KRİZ’İN HEM İYİ HEM KÖTÜ YANLARI

5. Ekonomik krizin, Türkiye-AB ilişkilerine hem olumlu, hem olumsuz etkileri oldu. Olumsuz etkisi, Türk halkının omuzlarına büyük yüklerin binmesidir. Olumlu yönü ise, gerçekleştirilmeye başlanan ekonomik reformların AB’ye katılımı hızlandıracak nitelikte olmasıdır. Örnek olarak, banka sektörü gösterilebilir.

TAKVİME GÖRE YAVAŞ İLERLİYORSUNUZ

6. Türkiye’nin Milli Politika belgesiyle ortaya koyduğu reform taahhütleri ileriye doğru atılmış son derece önemli adımlardır. Ancak bu belge içinde önemli delikler de vardır. Katılma müzakerelerinin başlayabilmesi için, Kopenhag koşullarının eksiksiz karşılanması şarttır. Oysa Türkiye’nin Milli Politika belgesindeki taahhütlerin bir bölümü çok soyuttur. Bu açıdan bakılırsa, kısa vadeli çözümler bölümünde yeterli ilerleme görülememektedir.

HIZLANDIRMAK SİZİN ELİNİZDE

7. Tam üyelik müzakerelerini bir an önce başlatıp başlatmaması tamamen Türkiye’nin elindedir.
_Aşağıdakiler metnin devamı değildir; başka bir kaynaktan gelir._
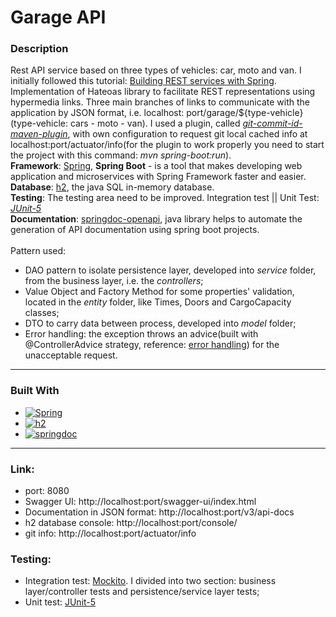 # Garage API

### Description

Rest API service based on three types of vehicles: car, moto and van. I initially followed this
tutorial: [Building REST services with Spring][tutorial-rest-spring-url]. 
\
Implementation of Hateoas library
to facilitate REST representations using hypermedia links.
Three main branches of links to communicate with the application by JSON format, i.e. localhost:
port/garage/${type-vehicle} (type-vehicle: cars - moto - van).
I used a plugin, called <i>[git-commit-id-maven-plugin][git-commit-id-maven-url]</i>, with own configuration to request
git local cached info
at localhost:port/actuator/info(for the plugin to work properly you need to start the project with this command: <i>mvn
spring-boot:run</i>).
\
**Framework**: [Spring][Spring-url], <strong>Spring Boot</strong> - is a tool that makes developing web application and
microservices with Spring Framework faster and easier.
\
**Database**: [h2][h2-url], the java SQL in-memory database.
\
**Testing**: The testing area need to be improved. Integration test || Unit Test: <i>[JUnit-5][junit-url]</i>
\
**Documentation**: [springdoc-openapi][Springdoc-url], java library helps to automate the generation of API
documentation
using spring boot projects.
<br></br>
Pattern used:

- DAO pattern to isolate persistence layer, developed into <i>service</i> folder,
  from the business layer, i.e. the <i>controllers</i>;
- Value Object and Factory Method for some properties' validation, located in the <i>entity</i> folder, like Times,
  Doors and
  CargoCapacity
  classes;
- DTO to carry data between process, developed into <i>model</i> folder;
- Error handling: the exception throws an advice(built with @ControllerAdvice strategy,
  reference: [error handling][error-handling-url]) for the unacceptable request.

***

### Built With

- [![Spring][Spring.io]][Spring-url]
- [![h2][h2-db]][h2-url]
- [![springdoc][springdoc.io]][springdoc-url]

***

### Link:

- port: 8080
- Swagger UI: http://localhost:port/swagger-ui/index.html
- Documentation in JSON format: http://localhost:port/v3/api-docs
- h2 database console: http://localhost:port/console/
- git info: http://localhost:port/actuator/info

### Testing:

- Integration test: [Mockito][mockito-url]. I divided into two section: business layer/controller tests and
  persistence/service layer tests;
- Unit test: [JUnit-5][junit-url]

<!-- MARKDOWN LINKS & IMAGES -->

[Spring-url]: https://spring.io/

[Spring.io]: https://img.shields.io/badge/Spring-4A4A55?style=for-the-badge&logo=spring&logoColor=#6db33f

[h2-url]: https://www.h2database.com/html/main.html

[h2-db]: https://img.shields.io/badge/h2%20database-0000bb?style=for-the-badge&logo=h2&logoColor=#6db33f

[springdoc-url]:https://springdoc.org/

[springdoc.io]:https://img.shields.io/badge/sprindoc-4A4A55?style=for-the-badge&logo=swagger&logoColor=#6db33f

[git-commit-id-maven-url]:https://github.com/git-commit-id/git-commit-id-maven-plugin

[junit-url]: https://junit.org/junit5/

[error-handling-url]: https://www.baeldung.com/exception-handling-for-rest-with-spring

[tutorial-rest-spring-url]: https://spring.io/guides/tutorials/rest/

[mockito-url]: https://site.mockito.org/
Kopenhag koşullarını (ki bu koşullar bütün aday ülkeler için geçerlidir) yerine getirdikleri anda, müzakerelerin açılması için gereken siyasi kararın çıkması kolaylaşacaktır.

SONUÇ...

Michael Leigh’nin söyleşisi bence son derece önemliydi, zira ilk defa bir AB yetkilisi kelimeleri çiğnemeden, açıkça koşulları ve tehlikeleri ortaya koydu.

2002’nin Kıbrıs yılı veya Türkiye Yılı olacağı apaçık ortada.

Yine anladığıma göre, Washington-Londra-BM ve AB dörtlüsünün başlatmaya hazırlandıkları inisiyatif, Denktaşı masaya oturtmayı hedefliyor.

Bu arada, ilginç bir detay daha vereyim:

BM Genel Sekreteri yeni bir öneri paketi hazırlıyor. Bu defa Türk tarafının beklentilerine öncelik getiriliyor.

Geriye, Denktaş’ın çözüm bulma niyetiyle hareket etmesi ve müzakere masasında ciddi bir pazarlığa girmesi kalıyor.